Alicante-based terrorist 'took orders from Paris attack leader'
Alicante-based terrorist 'took orders from Paris attack leader'
A TERROR suspect who was caught returning from Syria had been sent to Spain by the ringleader of the Paris attacks, police reveal.
Abdeljail Aït El-Kaïd (pictured), a Moroccan living in the Alicante area, left the country in 2014 to join the DAESH, or so-called Islamic State in Raqqa, Syria, the capital of the terrorist organisation's self-proclaimed caliphate, for combat training.
During his week-long stay in the Middle Eastern country, he met Abdelhamid Abaaoud, thought to have been the brains behind the multiple massacres in Paris and who has since been shot dead by police.
Abaaoud ordered Aït El-Kaïd's immediate return to Spain, and he was expected to be involved in the attacks in the French capital.

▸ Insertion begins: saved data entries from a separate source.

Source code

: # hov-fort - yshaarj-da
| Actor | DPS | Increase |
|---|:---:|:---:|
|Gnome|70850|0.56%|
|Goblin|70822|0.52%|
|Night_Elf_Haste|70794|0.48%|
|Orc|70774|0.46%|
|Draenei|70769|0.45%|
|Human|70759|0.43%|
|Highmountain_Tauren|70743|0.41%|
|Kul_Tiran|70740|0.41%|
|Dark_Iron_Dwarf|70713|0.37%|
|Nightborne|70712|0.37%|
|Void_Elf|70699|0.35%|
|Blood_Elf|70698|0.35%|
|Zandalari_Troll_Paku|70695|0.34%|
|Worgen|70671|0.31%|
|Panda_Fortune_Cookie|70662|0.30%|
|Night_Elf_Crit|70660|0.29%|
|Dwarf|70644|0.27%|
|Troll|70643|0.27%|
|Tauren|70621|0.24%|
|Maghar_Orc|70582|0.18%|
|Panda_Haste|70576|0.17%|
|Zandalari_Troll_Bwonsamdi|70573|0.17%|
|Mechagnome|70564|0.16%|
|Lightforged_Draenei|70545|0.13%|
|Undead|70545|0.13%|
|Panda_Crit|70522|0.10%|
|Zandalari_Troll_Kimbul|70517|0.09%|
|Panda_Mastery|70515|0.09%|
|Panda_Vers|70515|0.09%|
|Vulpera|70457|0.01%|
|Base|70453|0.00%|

But the Alicante resident was arrested in Warsaw, Poland en route back from Syria via Serbia, thanks to the Spanish Guardia Civil having tipped off Polish authorities.

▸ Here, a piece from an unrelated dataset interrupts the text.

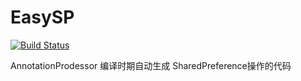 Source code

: # EasySP
[![Build Status](https://travis-ci.org/BaronZ/EasySP.png?branch=master)](https://travis-ci.org/BaronZ/EasySP)

AnnotationProdessor 编译时期自动生成 SharedPreference操作的代码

This was in June 2014, and Aït El-Kaïd has been in prison in Spain ever since.
Spanish authorities are digging into his affairs for more information, since they are certain he did not return from Syria alone.
The accused was travelling with another Moroccan terrorist, Reda Hame, who had also been ordered by Abaaoud to return to Europe.
Hame had been instructed to carry out an attack in a Paris concert hall, which may have been the Bataclan in the 10tharrondissement, but was arrested before he was even able to acquire the weapons he needed to do so.
It was Aït El-Kaïd who confessed to Spanish police that he and his companion, whom he named, had been returning to Europe on Abaaoud's orders, and revealed Hame's intentions and the fact he was on his way to France.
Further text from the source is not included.